Die bereicherndsten Momente entstünden, sagt Strahm, «wenn wir im Team einen Gedanken so weiterentwickeln, dass am Schluss das Gefühl entsteht: Wir haben zusammen eine Super-Idee gehabt». Doch sie wolle nicht schönfärben: Auf dem Weg von der Vision zur Ausstellung gebe es auch zähe Phasen. Es habe etwa unzählige Genehmigungsschritte gebraucht und manchmal viel Überzeugungsarbeit. «Es ist wichtig, sich immer wieder zu hinterfragen, damit man sich nicht zu sehr in der eigenen Blase bewegt.»

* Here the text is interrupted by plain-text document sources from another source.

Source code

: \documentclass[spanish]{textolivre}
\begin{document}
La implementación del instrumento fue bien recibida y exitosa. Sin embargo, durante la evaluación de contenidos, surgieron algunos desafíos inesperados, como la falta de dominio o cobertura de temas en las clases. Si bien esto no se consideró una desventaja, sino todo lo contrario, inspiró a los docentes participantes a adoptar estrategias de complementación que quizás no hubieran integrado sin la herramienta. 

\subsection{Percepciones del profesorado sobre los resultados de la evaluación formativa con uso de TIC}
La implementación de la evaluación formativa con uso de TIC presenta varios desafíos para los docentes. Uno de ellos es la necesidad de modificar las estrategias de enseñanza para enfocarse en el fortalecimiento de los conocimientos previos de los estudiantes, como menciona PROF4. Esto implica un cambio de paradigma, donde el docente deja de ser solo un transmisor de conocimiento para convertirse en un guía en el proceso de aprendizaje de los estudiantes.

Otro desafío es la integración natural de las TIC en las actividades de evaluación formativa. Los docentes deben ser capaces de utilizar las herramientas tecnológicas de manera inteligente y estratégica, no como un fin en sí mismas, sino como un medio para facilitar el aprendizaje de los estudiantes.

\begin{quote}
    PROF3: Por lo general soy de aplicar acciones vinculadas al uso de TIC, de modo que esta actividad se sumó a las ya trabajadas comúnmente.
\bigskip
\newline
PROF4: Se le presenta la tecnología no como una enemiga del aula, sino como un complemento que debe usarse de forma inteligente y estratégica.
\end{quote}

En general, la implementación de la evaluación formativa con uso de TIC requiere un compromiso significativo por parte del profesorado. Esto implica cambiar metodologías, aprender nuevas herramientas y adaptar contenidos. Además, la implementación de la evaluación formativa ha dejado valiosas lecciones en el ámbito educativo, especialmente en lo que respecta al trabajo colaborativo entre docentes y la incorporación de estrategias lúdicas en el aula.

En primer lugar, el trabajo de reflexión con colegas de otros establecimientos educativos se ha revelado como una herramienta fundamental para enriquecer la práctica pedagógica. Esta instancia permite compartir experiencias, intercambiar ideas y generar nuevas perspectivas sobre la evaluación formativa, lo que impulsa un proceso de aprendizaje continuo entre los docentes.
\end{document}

Sie habe in diesen ersten Tagen viel positives Feedback zu «Mensch, Erde!» erhalten, sagt Dora Strahm. Trotzdem kommen auch melancholische Gefühle auf. «Man muss eine Ausstellung loslassen können, wenn sie dem Publikum geöffnet wird», sagt sie. Es sei «absolut nicht vorhersehbar, welche Umsetzungen in der Ausstellung bei den Besuchenden funktionieren und welche weniger».
Jetzt gehe sie ab und zu während der Öffnungszeiten durch die Ausstellung. Wenn sie dann Leute zueinander sagen höre: «Hey, das habe ich gar nicht gewusst!» – dann beglücke sie das. Weil die Macherinnen die richtige Flughöhe gefunden haben.